EXERCISE INPUT START
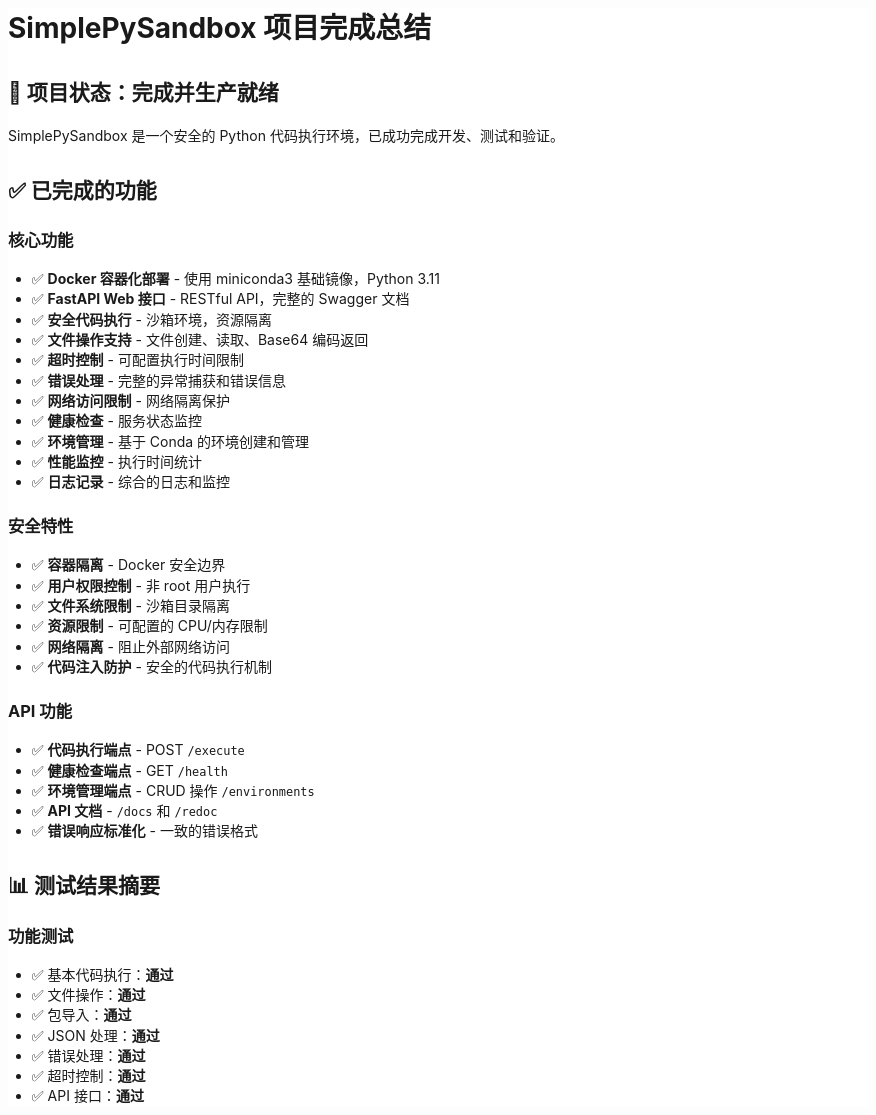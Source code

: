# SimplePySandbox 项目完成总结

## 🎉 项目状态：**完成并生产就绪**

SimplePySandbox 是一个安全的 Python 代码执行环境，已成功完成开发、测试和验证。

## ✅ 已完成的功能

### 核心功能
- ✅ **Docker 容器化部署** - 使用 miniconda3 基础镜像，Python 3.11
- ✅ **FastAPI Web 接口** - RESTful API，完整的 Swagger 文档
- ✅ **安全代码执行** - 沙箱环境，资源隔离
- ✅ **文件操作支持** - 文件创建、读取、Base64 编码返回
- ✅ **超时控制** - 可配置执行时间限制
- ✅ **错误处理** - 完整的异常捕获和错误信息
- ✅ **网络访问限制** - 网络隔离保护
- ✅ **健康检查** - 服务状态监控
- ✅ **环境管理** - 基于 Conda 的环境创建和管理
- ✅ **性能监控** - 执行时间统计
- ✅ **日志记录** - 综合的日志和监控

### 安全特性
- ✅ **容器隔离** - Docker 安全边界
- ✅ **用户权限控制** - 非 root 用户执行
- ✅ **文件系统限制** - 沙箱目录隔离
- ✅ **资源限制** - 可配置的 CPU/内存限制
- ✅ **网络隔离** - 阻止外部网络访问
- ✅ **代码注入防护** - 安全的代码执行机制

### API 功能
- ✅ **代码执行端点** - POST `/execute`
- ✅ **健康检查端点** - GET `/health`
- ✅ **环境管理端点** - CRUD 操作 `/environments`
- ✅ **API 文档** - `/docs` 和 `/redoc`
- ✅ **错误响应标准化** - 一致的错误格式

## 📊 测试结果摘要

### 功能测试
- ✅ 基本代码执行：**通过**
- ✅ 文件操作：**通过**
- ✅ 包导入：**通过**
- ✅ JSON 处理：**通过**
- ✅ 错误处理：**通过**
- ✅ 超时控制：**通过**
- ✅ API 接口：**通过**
EXERCISE INPUT END
EXERCISE INPUT START
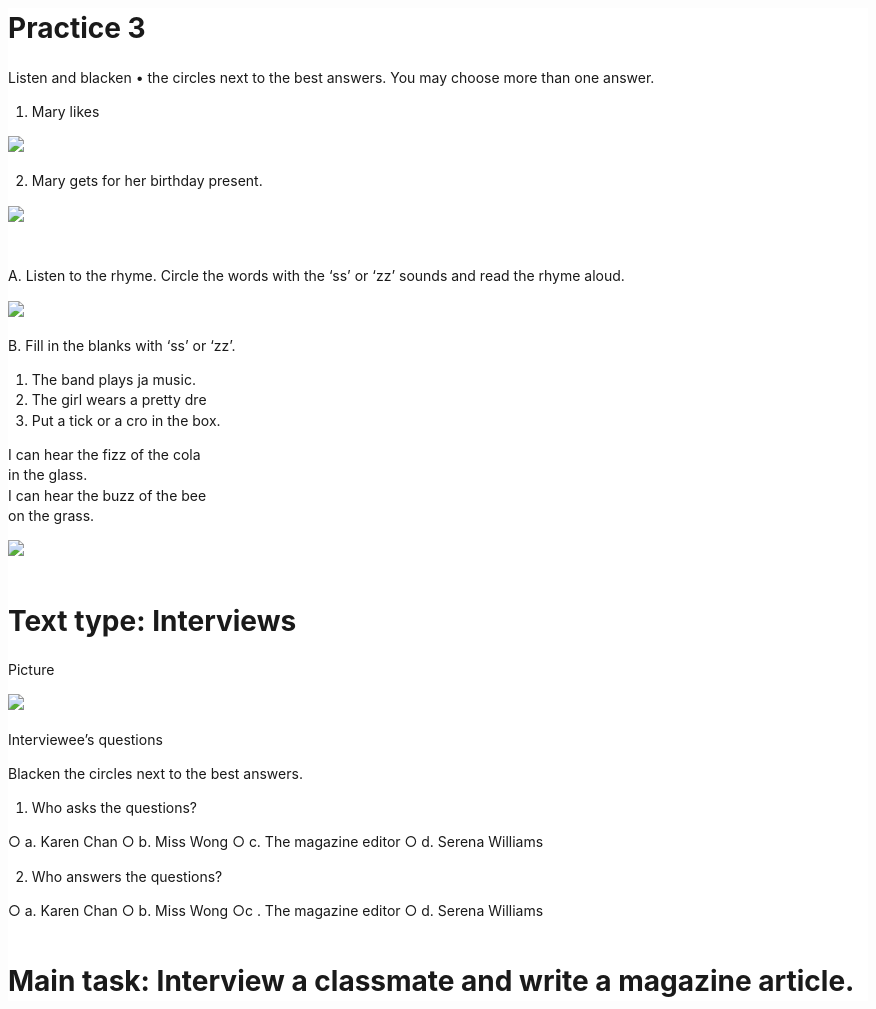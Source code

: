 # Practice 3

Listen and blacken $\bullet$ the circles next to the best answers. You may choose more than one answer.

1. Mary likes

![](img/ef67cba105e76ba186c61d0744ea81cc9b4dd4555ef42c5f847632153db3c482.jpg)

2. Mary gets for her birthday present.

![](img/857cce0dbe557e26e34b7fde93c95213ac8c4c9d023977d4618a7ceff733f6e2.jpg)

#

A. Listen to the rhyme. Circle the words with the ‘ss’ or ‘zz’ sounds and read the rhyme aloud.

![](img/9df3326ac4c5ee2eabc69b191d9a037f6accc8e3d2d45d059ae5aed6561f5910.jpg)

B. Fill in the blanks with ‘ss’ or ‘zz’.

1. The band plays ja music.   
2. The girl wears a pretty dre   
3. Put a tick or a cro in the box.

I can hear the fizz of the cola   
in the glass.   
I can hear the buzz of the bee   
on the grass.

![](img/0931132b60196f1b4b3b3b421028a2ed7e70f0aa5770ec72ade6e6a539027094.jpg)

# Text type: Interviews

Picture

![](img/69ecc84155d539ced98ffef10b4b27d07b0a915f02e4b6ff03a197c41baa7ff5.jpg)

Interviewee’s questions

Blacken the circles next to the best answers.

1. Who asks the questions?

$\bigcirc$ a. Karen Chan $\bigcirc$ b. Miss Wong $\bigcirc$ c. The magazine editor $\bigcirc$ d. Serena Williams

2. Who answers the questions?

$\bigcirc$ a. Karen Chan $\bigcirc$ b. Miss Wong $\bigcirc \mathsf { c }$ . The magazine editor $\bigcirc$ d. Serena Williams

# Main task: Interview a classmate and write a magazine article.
EXERCISE INPUT END
#### WHAT THE EXERCISE ASKS
Your answer must be the lines above from the one containing "1. Who asks the questions?" to the one containing "# Main task: Interview", both included, restated word for word.

#### THE ANSWER
1. Who asks the questions?

$\bigcirc$ a. Karen Chan $\bigcirc$ b. Miss Wong $\bigcirc$ c. The magazine editor $\bigcirc$ d. Serena Williams

2. Who answers the questions?

$\bigcirc$ a. Karen Chan $\bigcirc$ b. Miss Wong $\bigcirc \mathsf { c }$ . The magazine editor $\bigcirc$ d. Serena Williams

# Main task: Interview a classmate and write a magazine article.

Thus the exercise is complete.